Input material: Begin

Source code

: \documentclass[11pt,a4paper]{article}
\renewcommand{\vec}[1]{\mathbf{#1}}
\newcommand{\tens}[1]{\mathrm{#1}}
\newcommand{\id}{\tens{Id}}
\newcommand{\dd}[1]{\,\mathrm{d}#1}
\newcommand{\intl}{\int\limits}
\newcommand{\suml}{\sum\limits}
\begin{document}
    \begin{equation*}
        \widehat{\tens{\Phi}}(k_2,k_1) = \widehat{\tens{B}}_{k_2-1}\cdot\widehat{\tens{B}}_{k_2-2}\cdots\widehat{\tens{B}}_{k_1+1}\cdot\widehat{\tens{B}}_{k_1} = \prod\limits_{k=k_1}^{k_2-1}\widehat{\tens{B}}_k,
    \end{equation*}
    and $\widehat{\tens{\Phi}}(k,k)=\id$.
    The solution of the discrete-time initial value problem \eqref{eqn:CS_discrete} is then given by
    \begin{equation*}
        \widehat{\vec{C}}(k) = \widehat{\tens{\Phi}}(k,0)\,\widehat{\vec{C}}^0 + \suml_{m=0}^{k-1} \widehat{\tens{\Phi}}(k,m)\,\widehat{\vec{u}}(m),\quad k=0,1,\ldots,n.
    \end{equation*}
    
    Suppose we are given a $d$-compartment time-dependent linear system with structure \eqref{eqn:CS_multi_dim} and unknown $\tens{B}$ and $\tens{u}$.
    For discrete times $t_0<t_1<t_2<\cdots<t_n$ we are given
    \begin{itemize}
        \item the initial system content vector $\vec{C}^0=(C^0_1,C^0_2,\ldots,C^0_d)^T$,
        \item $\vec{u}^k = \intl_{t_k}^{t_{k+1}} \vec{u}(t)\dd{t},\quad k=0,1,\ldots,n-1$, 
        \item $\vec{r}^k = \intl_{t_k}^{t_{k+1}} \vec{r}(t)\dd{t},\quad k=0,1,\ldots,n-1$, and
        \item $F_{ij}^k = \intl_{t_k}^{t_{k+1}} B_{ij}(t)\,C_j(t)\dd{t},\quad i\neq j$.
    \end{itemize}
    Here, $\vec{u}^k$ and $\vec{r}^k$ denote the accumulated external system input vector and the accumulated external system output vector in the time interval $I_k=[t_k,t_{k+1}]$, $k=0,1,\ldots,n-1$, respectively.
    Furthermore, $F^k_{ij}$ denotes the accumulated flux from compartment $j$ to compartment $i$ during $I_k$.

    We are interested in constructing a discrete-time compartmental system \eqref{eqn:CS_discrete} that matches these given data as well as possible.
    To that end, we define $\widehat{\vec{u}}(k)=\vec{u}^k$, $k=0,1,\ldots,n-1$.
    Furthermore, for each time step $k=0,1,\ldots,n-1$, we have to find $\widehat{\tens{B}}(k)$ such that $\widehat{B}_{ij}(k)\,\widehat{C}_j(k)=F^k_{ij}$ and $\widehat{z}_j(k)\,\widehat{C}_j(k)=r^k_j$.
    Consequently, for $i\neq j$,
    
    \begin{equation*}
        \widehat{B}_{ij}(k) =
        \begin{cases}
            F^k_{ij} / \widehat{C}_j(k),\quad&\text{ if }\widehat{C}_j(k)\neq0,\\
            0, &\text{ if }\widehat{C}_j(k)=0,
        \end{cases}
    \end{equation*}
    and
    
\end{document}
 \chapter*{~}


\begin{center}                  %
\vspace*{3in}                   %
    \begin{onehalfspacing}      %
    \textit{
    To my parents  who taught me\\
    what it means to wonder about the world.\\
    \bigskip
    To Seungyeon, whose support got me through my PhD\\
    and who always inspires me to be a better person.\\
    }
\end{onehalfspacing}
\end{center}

Input material: End
Input material: Begin

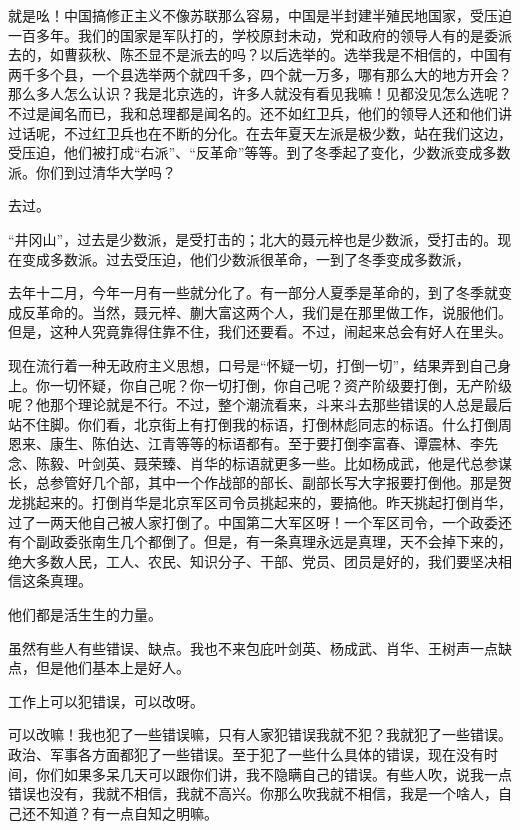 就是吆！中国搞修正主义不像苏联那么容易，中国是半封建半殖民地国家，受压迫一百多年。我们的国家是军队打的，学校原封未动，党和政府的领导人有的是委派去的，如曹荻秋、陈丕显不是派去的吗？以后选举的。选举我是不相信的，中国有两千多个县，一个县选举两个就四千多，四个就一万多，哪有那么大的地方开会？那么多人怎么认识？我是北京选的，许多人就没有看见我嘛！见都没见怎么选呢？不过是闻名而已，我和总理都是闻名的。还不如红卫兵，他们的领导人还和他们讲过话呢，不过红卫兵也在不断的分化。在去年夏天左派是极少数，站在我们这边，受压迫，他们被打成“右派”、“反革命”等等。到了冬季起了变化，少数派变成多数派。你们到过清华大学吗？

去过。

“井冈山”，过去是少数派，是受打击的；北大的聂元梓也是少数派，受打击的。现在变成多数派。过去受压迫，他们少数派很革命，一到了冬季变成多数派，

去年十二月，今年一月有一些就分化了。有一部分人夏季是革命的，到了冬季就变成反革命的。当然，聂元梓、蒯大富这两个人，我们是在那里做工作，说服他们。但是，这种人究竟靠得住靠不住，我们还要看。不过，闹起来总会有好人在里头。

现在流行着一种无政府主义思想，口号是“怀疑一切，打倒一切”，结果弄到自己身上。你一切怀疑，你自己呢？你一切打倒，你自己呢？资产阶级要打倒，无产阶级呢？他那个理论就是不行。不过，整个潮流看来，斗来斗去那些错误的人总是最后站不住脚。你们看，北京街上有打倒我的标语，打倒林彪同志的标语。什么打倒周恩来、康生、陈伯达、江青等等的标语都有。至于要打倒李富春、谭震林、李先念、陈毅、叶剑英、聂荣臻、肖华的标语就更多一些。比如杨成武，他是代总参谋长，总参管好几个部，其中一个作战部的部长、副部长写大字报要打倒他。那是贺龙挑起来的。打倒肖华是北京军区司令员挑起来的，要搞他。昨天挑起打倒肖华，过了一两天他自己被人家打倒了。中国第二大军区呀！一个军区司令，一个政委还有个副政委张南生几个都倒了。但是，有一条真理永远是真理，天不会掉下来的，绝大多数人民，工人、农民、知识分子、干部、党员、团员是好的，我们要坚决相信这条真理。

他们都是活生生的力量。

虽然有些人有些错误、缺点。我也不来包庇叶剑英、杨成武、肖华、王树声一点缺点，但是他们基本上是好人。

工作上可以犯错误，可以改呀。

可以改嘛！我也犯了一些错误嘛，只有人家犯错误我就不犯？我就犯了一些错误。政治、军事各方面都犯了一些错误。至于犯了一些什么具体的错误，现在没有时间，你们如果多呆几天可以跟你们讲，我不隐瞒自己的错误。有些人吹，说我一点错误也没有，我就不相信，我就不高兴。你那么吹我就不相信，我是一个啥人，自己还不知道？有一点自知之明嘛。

Input material: End

**Assignment**
Find the lines that mention "widehat" in the entries and show them.

**Response**
        \widehat{\tens{\Phi}}(k_2,k_1) = \widehat{\tens{B}}_{k_2-1}\cdot\widehat{\tens{B}}_{k_2-2}\cdots\widehat{\tens{B}}_{k_1+1}\cdot\widehat{\tens{B}}_{k_1} = \prod\limits_{k=k_1}^{k_2-1}\widehat{\tens{B}}_k,
    and $\widehat{\tens{\Phi}}(k,k)=\id$.
        \widehat{\vec{C}}(k) = \widehat{\tens{\Phi}}(k,0)\,\widehat{\vec{C}}^0 + \suml_{m=0}^{k-1} \widehat{\tens{\Phi}}(k,m)\,\widehat{\vec{u}}(m),\quad k=0,1,\ldots,n.
    To that end, we define $\widehat{\vec{u}}(k)=\vec{u}^k$, $k=0,1,\ldots,n-1$.
    Furthermore, for each time step $k=0,1,\ldots,n-1$, we have to find $\widehat{\tens{B}}(k)$ such that $\widehat{B}_{ij}(k)\,\widehat{C}_j(k)=F^k_{ij}$ and $\widehat{z}_j(k)\,\widehat{C}_j(k)=r^k_j$.
        \widehat{B}_{ij}(k) =
            F^k_{ij} / \widehat{C}_j(k),\quad&\text{ if }\widehat{C}_j(k)\neq0,\\
            0, &\text{ if }\widehat{C}_j(k)=0,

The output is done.